A few athletes don’t compete at this meet, but reach the qualification standard at another meet, and still are not afforded the same luxury. Isn’t this a double standard, especially when some of these same athletes are carrying injuries?
However, what president of the AAA, Esther Maynard, and the selectors – whoever they are, as it appears to be a big secret – should do is be more considerate and caring in such situations.
It is not that you are setting a precedent where every year you would bend the rules, but in life there will always be exceptions to the rule.

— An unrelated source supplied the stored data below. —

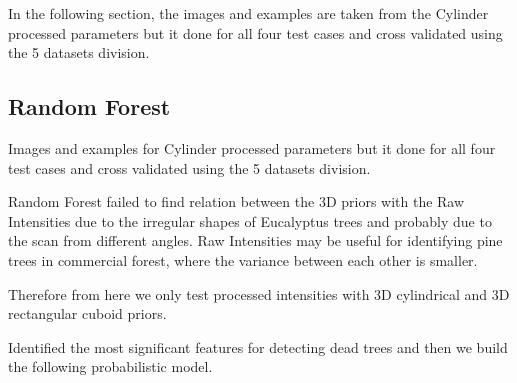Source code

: \documentclass{subfiles}
\begin{document}
	\par In the following section, the images and examples are taken from the Cylinder processed parameters but it done for all four test cases and cross validated using the 5 datasets division.




\subsection{Random Forest}
	\par Images and examples for Cylinder processed parameters but it done for all four test cases and cross validated using the 5 datasets division.
	
	
	\par Random Forest failed to find relation between the 3D priors with the Raw Intensities due to the irregular shapes of Eucalyptus trees and probably due to the scan from different angles. Raw Intensities may be useful for identifying pine trees in commercial forest, where the variance between each other is smaller. 

	
	\par Therefore from here we only test processed intensities with 3D cylindrical and 3D  rectangular cuboid priors. 
	
	\par Identified the most significant features for detecting dead trees and then we build the following probabilistic model. 
	
\end{document}
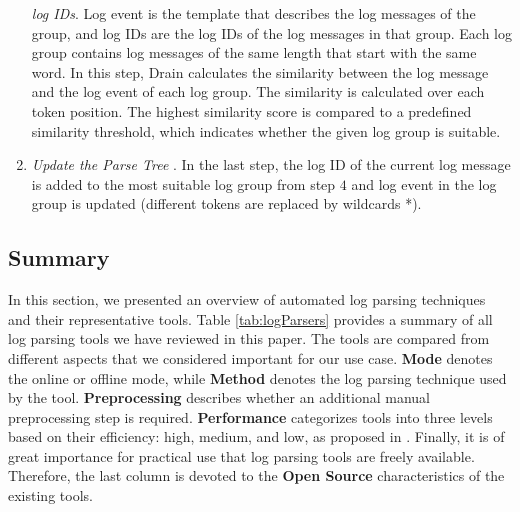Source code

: \begin{enumerate}
        \textit{log IDs}. Log event is the template that describes the log messages of the group, and log IDs are the log IDs of the log messages in that group. Each log group contains log messages of the same length that start with the same word. In this step, Drain calculates the similarity between the log message and the log event of each log group. The similarity is calculated over each token position. The highest similarity score is compared to a predefined similarity threshold, which indicates whether the given log group is suitable. \item \textit{Update the Parse Tree }. In the last step, the log ID of the current log message is added to the most suitable log group from step $4$ and log event in the log group is updated (different tokens are replaced by wildcards *).
    \end{enumerate}

    \subsection{Summary} \label{parser_summary}
    In this section, we presented an overview of automated log parsing techniques and their representative tools. Table \ref{tab:logParsers} provides a summary of all log parsing tools we have reviewed in this paper. The tools are compared from different aspects that we considered important for our use case. \textbf{Mode} denotes the online or offline mode, while \textbf{Method} denotes the log parsing technique used by the tool. \textbf{Preprocessing} describes whether an additional manual preprocessing step is required. \textbf{Performance} categorizes tools into three levels based on their efficiency: high, medium, and low, as proposed in \cite{zhlhxzl2018}. Finally, it is of great importance for practical use that log parsing tools are freely available. Therefore, the last column is devoted to the \textbf{Open Source} characteristics of the existing tools.
    
    \begin{table}[t]
    \centering
    \caption{Summary of automated log parsing tools}
    \label{tab:logParsers}
    \end{table}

With the Powerade Barbados Secondary Schools Athletics Championships coming after the CARIFTA Selection Meet and someone who wasn’t in the frame making the standard, then I believe the AAA should move to have an audience with that athlete and seek to find out why they didn’t compete at the mandatory qualifying meet.
After all, one of the AAA’s objectives should be spotting and developing raw talent and an athlete like Haynes, who I don’t know personally, seems to fall into that category. It is noteworthy she also won the shot put in her age group.
In the same way that the rules are relaxed for those who didn’t reach the qualifying standard, then there should be an element of flexibility for a hitherto unheralded athlete.
There will always be some students who do not take athletics seriously but would go out there and represent their schools with pride and passion for points to boost the final position in the standings.
These students, who may be diamonds in the rough, should be encouraged, not discouraged, and every effort should be made to get them into the national set-up.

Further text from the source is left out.